(Dataset entries)
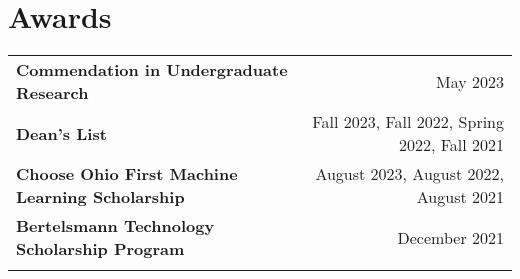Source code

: \documentclass[letterpaper,8pt]{article} %
\begin{document}

\section{Awards}

\begin{tabular*}{\linewidth}{@{\extracolsep{\fill}} lr }
\textbf{Commendation in Undergraduate Research} & May 2023\\
\textbf{Dean's List} & Fall 2023, Fall 2022, Spring 2022, Fall 2021\\
\textbf{Choose Ohio First Machine Learning Scholarship} & August 2023, August 2022, August 2021\\
\textbf{Bertelsmann Technology Scholarship Program} & December 2021\\
\multicolumn{2}{p{\linewidth}}{}
\end{tabular*}
\end{document}
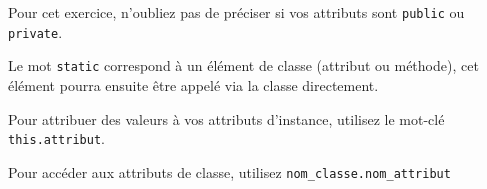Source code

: \begin{Exercice}[10 minutes]
\begin{conseil}
   Pour cet exercice, n'oubliez pas de préciser si vos attributs sont \lstinline{public} ou \lstinline{private}.
   
   Le mot \lstinline{static} correspond à un élément de classe (attribut ou méthode), cet élément pourra ensuite être appelé via la classe directement.
   
   Pour attribuer des valeurs à vos attributs d'instance, utilisez le mot-clé \lstinline{this.attribut}.
   
   Pour accéder aux attributs de classe, utilisez \lstinline{nom_classe.nom_attribut}
\end{conseil}
    
\begin{solution}
	
\end{solution}
\end{Exercice}

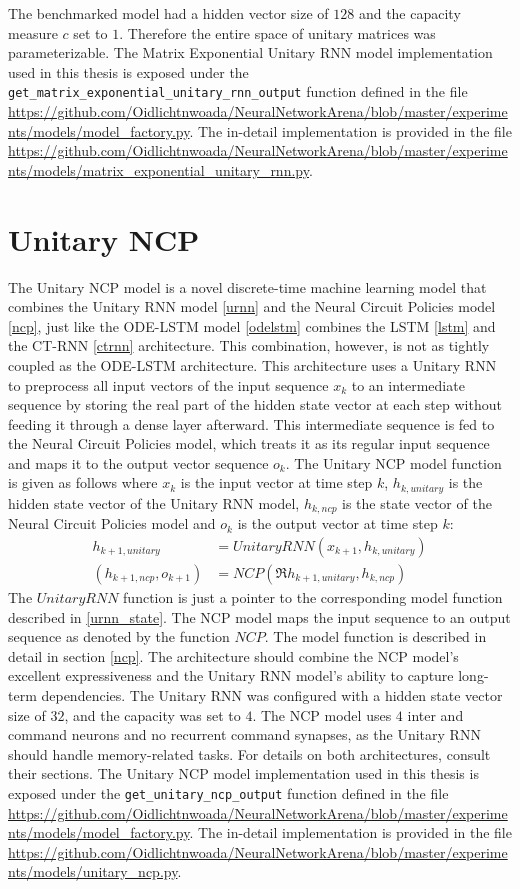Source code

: \documentclass[draft,final]{vutinfth} %
\begin{document}
The benchmarked model had a hidden vector size of $128$ and the capacity measure $c$ set to $1$. Therefore the entire space of unitary matrices was parameterizable.
The Matrix Exponential Unitary RNN model implementation used in this thesis is exposed under the \texttt{get\_matrix\_exponential\_unitary\_rnn\_output} function defined in the file \url{https://github.com/Oidlichtnwoada/NeuralNetworkArena/blob/master/experiments/models/model_factory.py}.
The in-detail implementation is provided in the file \url{https://github.com/Oidlichtnwoada/NeuralNetworkArena/blob/master/experiments/models/matrix_exponential_unitary_rnn.py}.


\section{Unitary NCP} \label{uncp}
The Unitary NCP model is a novel discrete-time machine learning model that combines the Unitary RNN model \ref{urnn} and the Neural Circuit Policies model \ref{ncp}, just like the ODE-LSTM model \ref{odelstm} combines the LSTM \ref{lstm} and the CT-RNN \ref{ctrnn} architecture.
This combination, however, is not as tightly coupled as the ODE-LSTM architecture.
This architecture uses a Unitary RNN to preprocess all input vectors of the input sequence $x_k$ to an intermediate sequence by storing the real part of the hidden state vector at each step without feeding it through a dense layer afterward.
This intermediate sequence is fed to the Neural Circuit Policies model, which treats it as its regular input sequence and maps it to the output vector sequence $o_k$.
The Unitary NCP model function is given as follows where $x_k$ is the input vector at time step $k$, $h_{k,unitary}$ is the hidden state vector of the Unitary RNN model, $h_{k,ncp}$ is the state vector of the Neural Circuit Policies model and $o_k$ is the output vector at time step $k$:
\begin{align}
h_{k+1,unitary} &= UnitaryRNN(x_{k+1}, h_{k,unitary}) \\
(h_{k+1,ncp}, o_{k+1}) &= NCP(\Re{h_{k+1,unitary}}, h_{k,ncp})
\end{align}
The $UnitaryRNN$ function is just a pointer to the corresponding model function described in \ref{urnn_state}.
The NCP model maps the input sequence to an output sequence as denoted by the function $NCP$. The model function is described in detail in section \ref{ncp}.
The architecture should combine the NCP model's excellent expressiveness and the Unitary RNN model's ability to capture long-term dependencies.
The Unitary RNN was configured with a hidden state vector size of $32$, and the capacity was set to $4$.
The NCP model uses $4$ inter and command neurons and no recurrent command synapses, as the Unitary RNN should handle memory-related tasks.
For details on both architectures, consult their sections.
The Unitary NCP model implementation used in this thesis is exposed under the \texttt{get\_unitary\_ncp\_output} function defined in the file \url{https://github.com/Oidlichtnwoada/NeuralNetworkArena/blob/master/experiments/models/model_factory.py}.
The in-detail implementation is provided in the file \url{https://github.com/Oidlichtnwoada/NeuralNetworkArena/blob/master/experiments/models/unitary_ncp.py}.
\end{document}
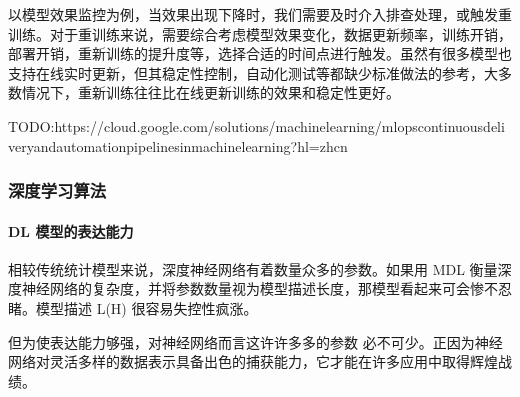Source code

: \documentclass[letterpaper,11pt,english]{sphinxmanual}
\begin{document}
以模型效果监控为例，当效果出现下降时，我们需要及时介入排查处理，或触发重训练。对于重训练来说，需要综合考虑模型效果变化，数据更新频率，训练开销，部署开销，重新训练的提升度等，选择合适的时间点进行触发。虽然有很多模型也支持在线实时更新，但其稳定性控制，自动化测试等都缺少标准做法的参考，大多数情况下，重新训练往往比在线更新训练的效果和稳定性更好。

TODO:https://cloud.google.com/solutions/machine\sphinxhyphen{}learning/mlops\sphinxhyphen{}continuous\sphinxhyphen{}delivery\sphinxhyphen{}and\sphinxhyphen{}automation\sphinxhyphen{}pipelines\sphinxhyphen{}in\sphinxhyphen{}machine\sphinxhyphen{}learning?hl=zh\sphinxhyphen{}cn


\subsubsection{深度学习算法}
\label{\detokenize{chapter_AI_dive/DL:id1}}\label{\detokenize{chapter_AI_dive/DL::doc}}

\paragraph{DL 模型的表达能力}
\label{\detokenize{chapter_AI_dive/DL:dl}}
相较传统统计模型来说，深度神经网络有着数量众多的参数。如果用 MDL
衡量深度神经网络的复杂度，并将参数数量视为模型描述长度，那模型看起来可会惨不忍睹。模型描述
L(H) 很容易失控性疯涨。

但为使表达能力够强，对神经网络而言这许许多多的参数
必不可少。正因为神经网络对灵活多样的数据表示具备出色的捕获能力，它才能在许多应用中取得辉煌战绩。%
\begin{footnote}[846]\sphinxAtStartFootnote
{}
%
\end{footnote}
\end{document}
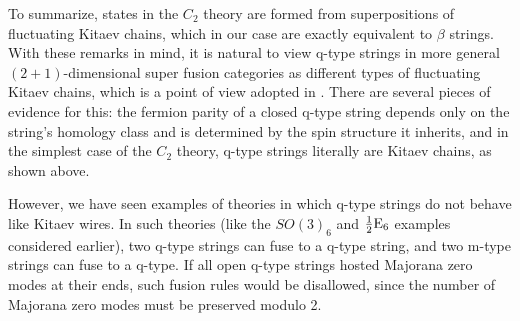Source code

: To summarize, states in the $C_2$ theory are formed from superpositions of fluctuating Kitaev chains, which in our case are exactly equivalent to $\beta$ strings. 
With these remarks in mind, it 
is natural to view q-type strings in more general $(2+1)$-dimensional super fusion categories 
as different types of fluctuating Kitaev chains, which is a point of view adopted in \cite{tarantino2016,ware2016,kapustin2017}. 
There are several pieces of evidence for this: the fermion parity of a closed q-type string 
depends only on the string's homology class and is determined by the spin structure it inherits, 
and in the simplest case of the $C_2$ theory, q-type strings literally are Kitaev chains, as shown 
above. 

However, we have seen examples of theories in which q-type strings do not behave like Kitaev wires.
In such theories (like the $SO(3)_6$ and $\frac{1}{2}\text{E}_6$ examples considered earlier), two q-type
strings can fuse to a q-type string, and two m-type strings can fuse to a q-type. 
If all open q-type strings hosted Majorana zero modes at their ends, such fusion rules would 
be disallowed, since the number of Majorana zero modes must be preserved modulo 2.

Prompt: Starting from the data above, filter for lines with "Majorana" and copy each one.

Problem solution:
If all open q-type strings hosted Majorana zero modes at their ends, such fusion rules would 
be disallowed, since the number of Majorana zero modes must be preserved modulo 2.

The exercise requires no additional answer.